### DATA TO EXAMINE
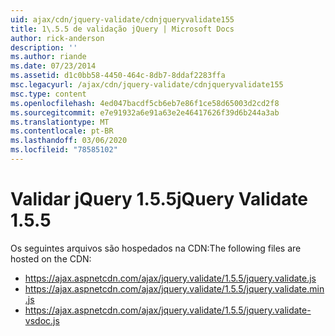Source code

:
 ```yaml
---
uid: ajax/cdn/jquery-validate/cdnjqueryvalidate155
title: 1\.5.5 de validação jQuery | Microsoft Docs
author: rick-anderson
description: ''
ms.author: riande
ms.date: 07/23/2014
ms.assetid: d1c0bb58-4450-464c-8db7-8ddaf2283ffa
msc.legacyurl: /ajax/cdn/jquery-validate/cdnjqueryvalidate155
msc.type: content
ms.openlocfilehash: 4ed047bacdf5cb6eb7e86f1ce58d65003d2cd2f8
ms.sourcegitcommit: e7e91932a6e91a63e2e46417626f39d6b244a3ab
ms.translationtype: MT
ms.contentlocale: pt-BR
ms.lasthandoff: 03/06/2020
ms.locfileid: "78585102"
---
```

# <a name="jquery-validate-155"></a><span data-ttu-id="b8106-102">Validar jQuery 1.5.5</span><span class="sxs-lookup"><span data-stu-id="b8106-102">jQuery Validate 1.5.5</span></span>

<span data-ttu-id="b8106-103">Os seguintes arquivos são hospedados na CDN:</span><span class="sxs-lookup"><span data-stu-id="b8106-103">The following files are hosted on the CDN:</span></span>

- https://ajax.aspnetcdn.com/ajax/jquery.validate/1.5.5/jquery.validate.js
- https://ajax.aspnetcdn.com/ajax/jquery.validate/1.5.5/jquery.validate.min.js
- https://ajax.aspnetcdn.com/ajax/jquery.validate/1.5.5/jquery.validate-vsdoc.js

### TASK DIRECTIONS
Restate the listing above word for word. Leave the images out.

### RESPONSE BOX
Source code

:
 ```yaml
---
uid: ajax/cdn/jquery-validate/cdnjqueryvalidate155
title: 1\.5.5 de validação jQuery | Microsoft Docs
author: rick-anderson
description: ''
ms.author: riande
ms.date: 07/23/2014
ms.assetid: d1c0bb58-4450-464c-8db7-8ddaf2283ffa
msc.legacyurl: /ajax/cdn/jquery-validate/cdnjqueryvalidate155
msc.type: content
ms.openlocfilehash: 4ed047bacdf5cb6eb7e86f1ce58d65003d2cd2f8
ms.sourcegitcommit: e7e91932a6e91a63e2e46417626f39d6b244a3ab
ms.translationtype: MT
ms.contentlocale: pt-BR
ms.lasthandoff: 03/06/2020
ms.locfileid: "78585102"
---
```

# <a name="jquery-validate-155"></a><span data-ttu-id="b8106-102">Validar jQuery 1.5.5</span><span class="sxs-lookup"><span data-stu-id="b8106-102">jQuery Validate 1.5.5</span></span>

<span data-ttu-id="b8106-103">Os seguintes arquivos são hospedados na CDN:</span><span class="sxs-lookup"><span data-stu-id="b8106-103">The following files are hosted on the CDN:</span></span>

- https://ajax.aspnetcdn.com/ajax/jquery.validate/1.5.5/jquery.validate.js
- https://ajax.aspnetcdn.com/ajax/jquery.validate/1.5.5/jquery.validate.min.js
- https://ajax.aspnetcdn.com/ajax/jquery.validate/1.5.5/jquery.validate-vsdoc.js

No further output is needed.